Noisy Student Training Asr Save

Pytorch implementation of Noisy Student Training for Automatic Speech Recognition and Automatic Pronunciation Error Detection problem

Project README

Introduction

Automatic Pronunciation Error Detection (APED).

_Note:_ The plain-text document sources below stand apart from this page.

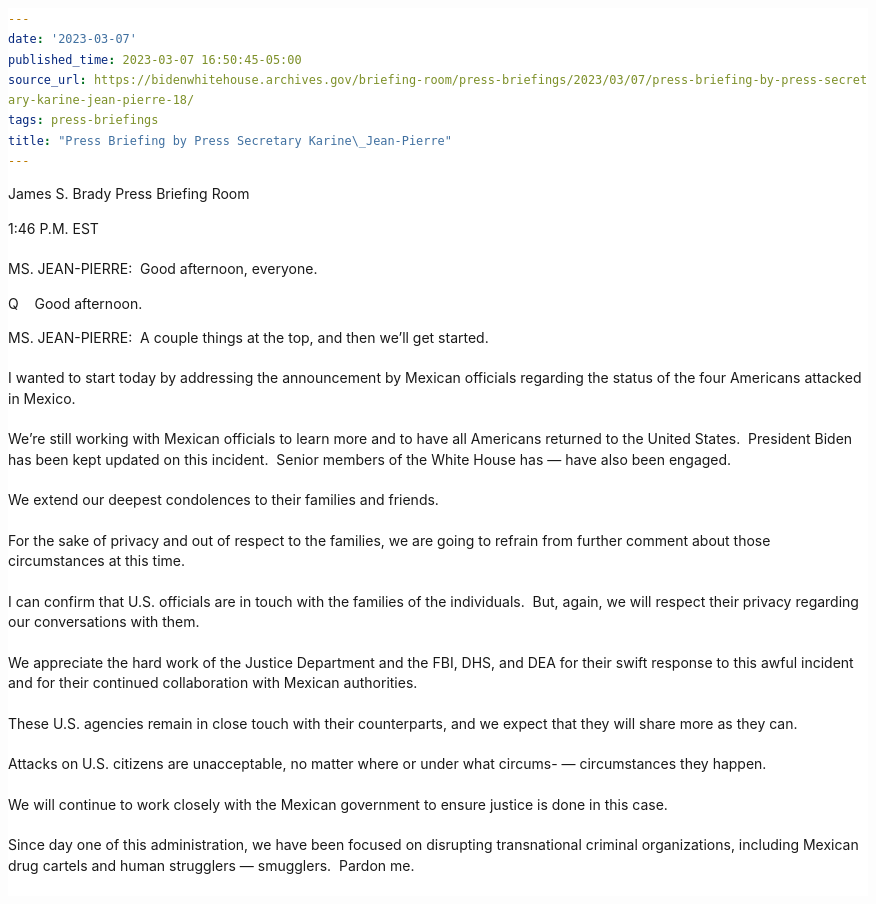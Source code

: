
 ```yaml
---
date: '2023-03-07'
published_time: 2023-03-07 16:50:45-05:00
source_url: https://bidenwhitehouse.archives.gov/briefing-room/press-briefings/2023/03/07/press-briefing-by-press-secretary-karine-jean-pierre-18/
tags: press-briefings
title: "Press Briefing by Press Secretary Karine\_Jean-Pierre"
---
```

 
James S. Brady Press Briefing Room

1:46 P.M. EST  
   
MS. JEAN-PIERRE:  Good afternoon, everyone.

Q    Good afternoon.

MS. JEAN-PIERRE:  A couple things at the top, and then we’ll get
started.  
   
I wanted to start today by addressing the announcement by Mexican
officials regarding the status of the four Americans attacked in
Mexico.  
   
We’re still working with Mexican officials to learn more and to have all
Americans returned to the United States.  President Biden has been kept
updated on this incident.  Senior members of the White House has — have
also been engaged.  
   
We extend our deepest condolences to their families and friends.  
   
For the sake of privacy and out of respect to the families, we are going
to refrain from further comment about those circumstances at this
time.  
   
I can confirm that U.S. officials are in touch with the families of the
individuals.  But, again, we will respect their privacy regarding our
conversations with them.  
   
We appreciate the hard work of the Justice Department and the FBI, DHS,
and DEA for their swift response to this awful incident and for their
continued collaboration with Mexican authorities.  
   
These U.S. agencies remain in close touch with their counterparts, and
we expect that they will share more as they can.  
   
Attacks on U.S. citizens are unacceptable, no matter where or under what
circums- — circumstances they happen.  
   
We will continue to work closely with the Mexican government to ensure
justice is done in this case.  
   
Since day one of this administration, we have been focused on disrupting
transnational criminal organizations, including Mexican drug cartels and
human strugglers — smugglers.  Pardon me.  
 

An APED system will first provide a predefined text (and, if necessary, a pre-existing voiceover for learners to listen to for reference). The learner's task is very simple: try to read this passage as correctly as possible. For example, a learner wants to learn how to pronounce the word “apple” (its phoneme sequence is “æ p l”), but the learner may mispronounce it as “ə p l”. In this case, we define the string "æ p l" as the standard pronunciation string and the string "ə p l" as the reader's string. The APED system will accurately predict where the user reads the wrong word "apple" in a specific position, thereby giving feedback to the learner so that the learner can promptly correct the mistake, gradually, the learner will improve your pronunciation.

aped_asr_based

Method

1. Training Conformer using Pre-training Wav2Vec2.0 Framework combined with Self-training technique Noisy Student Training for Phoneme Recognition problem.
1. Find the longest common subsequence between the ground truth phoneme sequence and model-predicted speaker phoneme sequence to detect miss-pronunciation.

project_structure

Experiment

Dataset

Type of Label

Label is phoneme sequence, extracted from bootphon/phonemizer.

Speech Dataset

Training

Pretraining wav2vec2.0 Conformer: Using Pretrained of facebook/fairseq. Wav2Vec 2.0 Large conformer - rel_pos (LV-60).
Unlabel: LibriSpeech 360 hours remove label.
Label: Libri-Light 10h + LibriSpeech dev-clean, dev-other, dev-other. Total 25 hours.

Testing

Label: LibriSpeech test-clean 5.4 hours.

Dataset can get from here tuannguyenvananh/libri-phone.

Language Model

Language Model is 3-gram Witten-Bell LM, train on label phoneme corpus (too small)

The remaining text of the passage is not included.